WHAT NEEDS TO BE DONE →
Transcribe word for word the lines below from the line with "The IVOA Registry" through the line with "(b) A VOResource", ends included.

Source texts of formatted documents

--- START ---

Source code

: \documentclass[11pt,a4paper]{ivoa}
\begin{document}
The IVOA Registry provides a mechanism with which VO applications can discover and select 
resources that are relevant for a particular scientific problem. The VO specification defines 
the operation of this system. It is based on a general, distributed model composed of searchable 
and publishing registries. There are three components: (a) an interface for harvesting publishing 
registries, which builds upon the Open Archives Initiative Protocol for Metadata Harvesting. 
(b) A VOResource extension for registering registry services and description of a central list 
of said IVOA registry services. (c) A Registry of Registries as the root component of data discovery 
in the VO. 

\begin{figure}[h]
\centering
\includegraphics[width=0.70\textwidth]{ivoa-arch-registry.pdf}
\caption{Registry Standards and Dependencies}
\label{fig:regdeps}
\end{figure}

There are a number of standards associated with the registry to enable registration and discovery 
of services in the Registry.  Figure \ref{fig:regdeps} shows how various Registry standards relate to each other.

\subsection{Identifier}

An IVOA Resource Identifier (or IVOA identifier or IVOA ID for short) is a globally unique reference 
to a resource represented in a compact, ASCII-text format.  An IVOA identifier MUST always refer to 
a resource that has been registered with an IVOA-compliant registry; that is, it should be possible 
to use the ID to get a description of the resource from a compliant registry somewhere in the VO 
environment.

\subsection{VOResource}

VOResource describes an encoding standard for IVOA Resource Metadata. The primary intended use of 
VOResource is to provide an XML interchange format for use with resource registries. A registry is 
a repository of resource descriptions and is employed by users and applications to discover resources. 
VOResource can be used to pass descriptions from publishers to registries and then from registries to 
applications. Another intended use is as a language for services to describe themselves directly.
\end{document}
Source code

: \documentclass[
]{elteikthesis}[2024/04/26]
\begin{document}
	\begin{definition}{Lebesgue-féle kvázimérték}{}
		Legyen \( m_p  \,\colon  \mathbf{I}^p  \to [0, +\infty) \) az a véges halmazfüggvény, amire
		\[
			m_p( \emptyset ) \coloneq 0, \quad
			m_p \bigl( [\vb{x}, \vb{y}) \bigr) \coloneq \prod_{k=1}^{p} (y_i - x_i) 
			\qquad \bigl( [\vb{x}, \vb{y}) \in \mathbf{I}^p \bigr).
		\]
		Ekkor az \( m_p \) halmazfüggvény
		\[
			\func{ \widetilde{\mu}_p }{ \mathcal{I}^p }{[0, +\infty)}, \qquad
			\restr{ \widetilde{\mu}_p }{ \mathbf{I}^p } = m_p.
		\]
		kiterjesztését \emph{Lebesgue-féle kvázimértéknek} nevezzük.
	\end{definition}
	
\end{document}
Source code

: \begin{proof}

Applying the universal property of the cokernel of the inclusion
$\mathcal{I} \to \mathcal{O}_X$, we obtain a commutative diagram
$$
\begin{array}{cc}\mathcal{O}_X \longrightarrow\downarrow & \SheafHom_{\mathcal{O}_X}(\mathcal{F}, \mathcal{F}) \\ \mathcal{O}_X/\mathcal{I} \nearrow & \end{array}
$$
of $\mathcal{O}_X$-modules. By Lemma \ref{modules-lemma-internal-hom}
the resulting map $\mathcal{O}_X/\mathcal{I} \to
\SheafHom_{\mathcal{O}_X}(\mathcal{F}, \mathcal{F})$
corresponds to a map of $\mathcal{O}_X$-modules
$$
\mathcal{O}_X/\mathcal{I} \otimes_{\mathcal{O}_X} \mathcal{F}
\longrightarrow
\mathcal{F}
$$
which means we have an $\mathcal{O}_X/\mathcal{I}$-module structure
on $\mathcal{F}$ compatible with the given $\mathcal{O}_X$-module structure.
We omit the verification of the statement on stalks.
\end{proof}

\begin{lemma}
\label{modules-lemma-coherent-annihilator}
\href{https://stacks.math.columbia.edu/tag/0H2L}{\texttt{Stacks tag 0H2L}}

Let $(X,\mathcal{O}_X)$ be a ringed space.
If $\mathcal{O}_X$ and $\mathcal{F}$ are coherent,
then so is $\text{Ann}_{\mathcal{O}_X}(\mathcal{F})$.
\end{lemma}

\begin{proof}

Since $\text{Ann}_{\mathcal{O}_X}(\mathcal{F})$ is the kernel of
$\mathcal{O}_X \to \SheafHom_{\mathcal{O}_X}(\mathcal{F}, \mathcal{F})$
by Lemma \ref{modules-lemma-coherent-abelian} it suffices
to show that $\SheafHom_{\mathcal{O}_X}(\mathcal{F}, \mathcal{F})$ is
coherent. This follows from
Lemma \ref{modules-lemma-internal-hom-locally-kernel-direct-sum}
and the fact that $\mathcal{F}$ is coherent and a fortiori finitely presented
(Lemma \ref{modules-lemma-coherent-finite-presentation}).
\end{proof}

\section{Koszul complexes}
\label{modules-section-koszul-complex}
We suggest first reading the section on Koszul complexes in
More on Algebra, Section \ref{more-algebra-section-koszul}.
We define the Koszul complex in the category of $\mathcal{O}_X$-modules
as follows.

--- END ---

WORKED SOLUTION →
The IVOA Registry provides a mechanism with which VO applications can discover and select 
resources that are relevant for a particular scientific problem. The VO specification defines 
the operation of this system. It is based on a general, distributed model composed of searchable 
and publishing registries. There are three components: (a) an interface for harvesting publishing 
registries, which builds upon the Open Archives Initiative Protocol for Metadata Harvesting. 
(b) A VOResource extension for registering registry services and description of a central list 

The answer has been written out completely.